■ **Records provided**
────────────────────

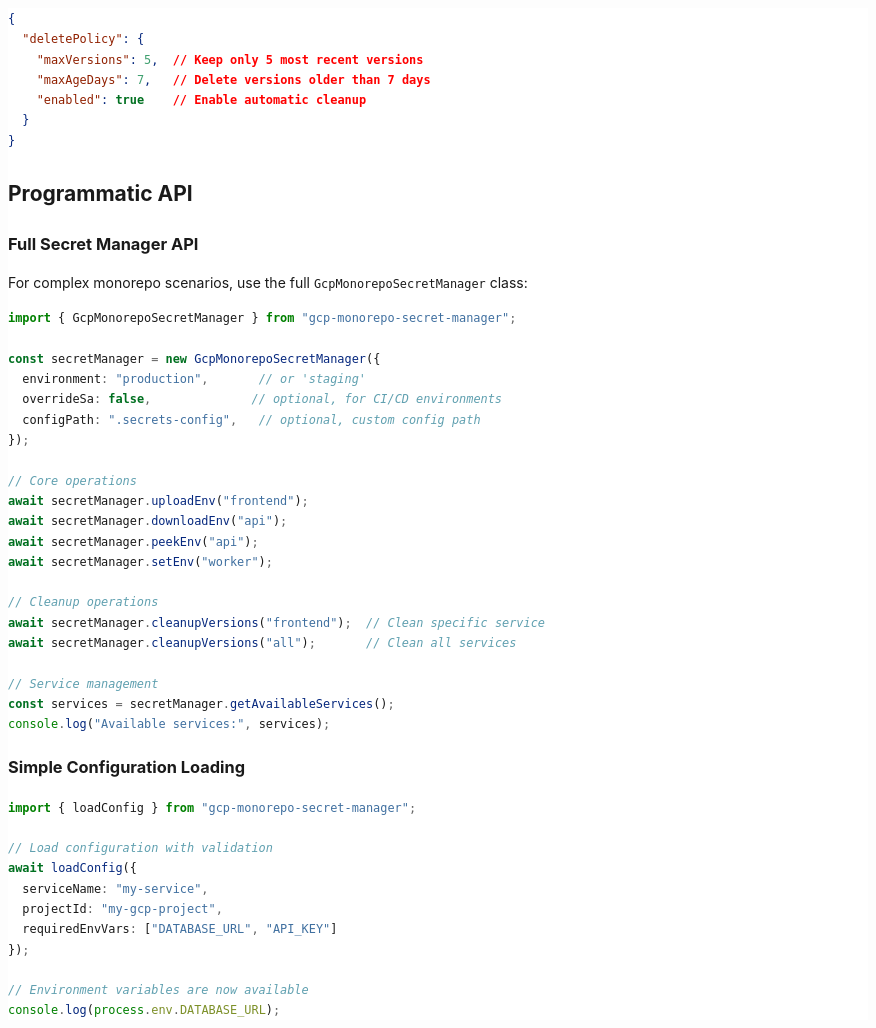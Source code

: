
 ```json
{
  "deletePolicy": {
    "maxVersions": 5,  // Keep only 5 most recent versions
    "maxAgeDays": 7,   // Delete versions older than 7 days
    "enabled": true    // Enable automatic cleanup
  }
}
```

## Programmatic API

### Full Secret Manager API

For complex monorepo scenarios, use the full `GcpMonorepoSecretManager` class:

```typescript
import { GcpMonorepoSecretManager } from "gcp-monorepo-secret-manager";

const secretManager = new GcpMonorepoSecretManager({
  environment: "production",       // or 'staging'
  overrideSa: false,              // optional, for CI/CD environments
  configPath: ".secrets-config",   // optional, custom config path
});

// Core operations
await secretManager.uploadEnv("frontend");
await secretManager.downloadEnv("api");
await secretManager.peekEnv("api");
await secretManager.setEnv("worker");

// Cleanup operations
await secretManager.cleanupVersions("frontend");  // Clean specific service
await secretManager.cleanupVersions("all");       // Clean all services

// Service management
const services = secretManager.getAvailableServices();
console.log("Available services:", services);
```

### Simple Configuration Loading

```typescript
import { loadConfig } from "gcp-monorepo-secret-manager";

// Load configuration with validation
await loadConfig({
  serviceName: "my-service",
  projectId: "my-gcp-project",
  requiredEnvVars: ["DATABASE_URL", "API_KEY"]
});

// Environment variables are now available
console.log(process.env.DATABASE_URL);
```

────────────────────

■ **Problem requirements**
One number only, please: the count of lines in the material holding the word "from".

■ **Task solution**
2